(Records drawn from a dataset)
++++++++++

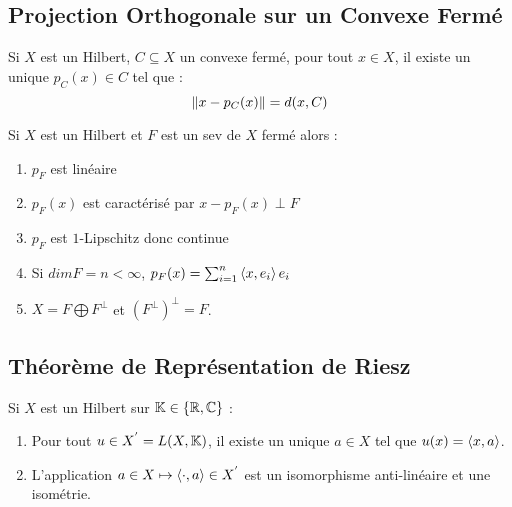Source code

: \documentclass{cours}
\begin{document}
\subsection{Projection Orthogonale sur un Convexe Fermé}
\begin{theorem}
    Si $X$ est un Hilbert, $C \subseteq X$ un convexe fermé, pour tout $x \in X$, il existe un unique $p_{C}(x) \in C$ tel que :
    \[
        \left\lVert x - p_{C}(x) \right\rVert = d(x, C)
    \]
\end{theorem}
\begin{corollary}
    Si $X$ est un Hilbert et $F$ est un sev de $X$ fermé alors : 
    \begin{enumerate}
        \item $p_{F}$ est linéaire
        \item $p_{F}(x)$ est caractérisé par $x - p_{F}(x) \perp F$
        \item $p_{F}$ est $1$-Lipschitz donc continue
        \item Si $dim F = n < \infty$, $p_{F}(x) = \sum_{i = 1}^{n}\left\langle x, e_{i} \right\rangle e_{i}$
        \item $X = F \bigoplus F^{\perp}$ et $\left(F^{\perp}\right)^{\perp} = F$.
    \end{enumerate}
\end{corollary}

\subsection{Théorème de Représentation de Riesz}
\begin{theorem}
    Si $X$ est un Hilbert sur $\mathbb{K} \in \left\{\mathbb{R}, \mathbb{C}\right\}$ : 
    \begin{enumerate}
        \item Pour tout $u \in X^{'} = L(X, \mathbb{K})$, il existe un unique $a\in X$ tel que $u(x) = \left\langle x, a \right\rangle$.
        \item L'application $a \in X \mapsto \left\langle \cdot, a \right\rangle \in X^{'}$ est un isomorphisme anti-linéaire et une isométrie. 
    \end{enumerate}    
\end{theorem}
\end{document}
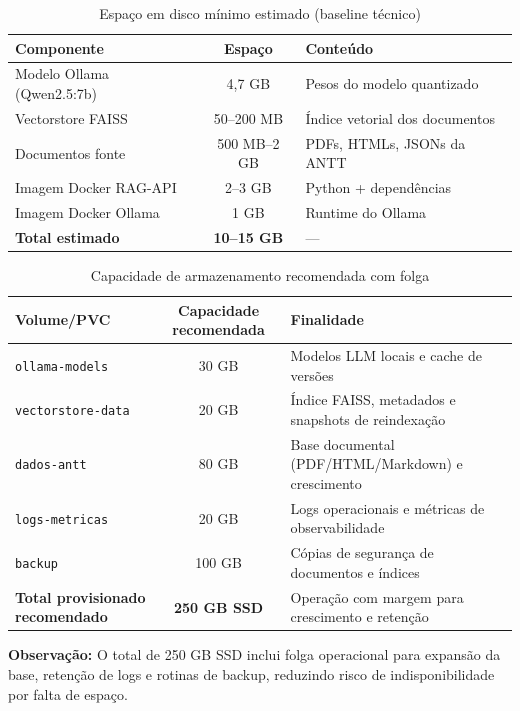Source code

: \documentclass[12pt, a4paper]{article}
\begin{document}
\begin{table}[H]
\centering
\small
\caption{Espaço em disco mínimo estimado (baseline técnico)}
\label{tab:disco}
\begin{tabular}{l c l}
\toprule
\textbf{Componente} & \textbf{Espaço} & \textbf{Conteúdo} \\
\midrule
Modelo Ollama (Qwen2.5:7b) & 4,7 GB & Pesos do modelo quantizado \\
Vectorstore FAISS & 50--200 MB & Índice vetorial dos documentos \\
Documentos fonte & 500 MB--2 GB & PDFs, HTMLs, JSONs da ANTT \\
Imagem Docker RAG-API & 2--3 GB & Python + dependências \\
Imagem Docker Ollama & 1 GB & Runtime do Ollama \\
\midrule
\textbf{Total estimado} & \textbf{10--15 GB} & --- \\
\bottomrule
\end{tabular}
\end{table}

\begin{table}[H]
\centering
\small
\caption{Capacidade de armazenamento recomendada com folga}
\label{tab:disco_folga}
\begin{tabularx}{\textwidth}{l c X}
\toprule
\textbf{Volume/PVC} & \textbf{Capacidade recomendada} & \textbf{Finalidade} \\
\midrule
\texttt{ollama-models} & 30 GB & Modelos LLM locais e cache de versões \\
\texttt{vectorstore-data} & 20 GB & Índice FAISS, metadados e snapshots de reindexação \\
\texttt{dados-antt} & 80 GB & Base documental (PDF/HTML/Markdown) e crescimento \\
\texttt{logs-metricas} & 20 GB & Logs operacionais e métricas de observabilidade \\
\texttt{backup} & 100 GB & Cópias de segurança de documentos e índices \\
\midrule
\textbf{Total provisionado recomendado} & \textbf{250 GB SSD} & Operação com margem para crescimento e retenção \\
\bottomrule
\end{tabularx}
\end{table}

\noindent\textbf{Observação:} O total de 250 GB SSD inclui folga operacional para expansão da base, retenção de logs e rotinas de backup, reduzindo risco de indisponibilidade por falta de espaço.
\end{document}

++++++++++

### Required work
Only lines holding the word "langle" are wanted, so copy each of them from the records above.

### Answer space
        \item Si $dim F = n < \infty$, $p_{F}(x) = \sum_{i = 1}^{n}\left\langle x, e_{i} \right\rangle e_{i}$
        \item Pour tout $u \in X^{'} = L(X, \mathbb{K})$, il existe un unique $a\in X$ tel que $u(x) = \left\langle x, a \right\rangle$.
        \item L'application $a \in X \mapsto \left\langle \cdot, a \right\rangle \in X^{'}$ est un isomorphisme anti-linéaire et une isométrie. 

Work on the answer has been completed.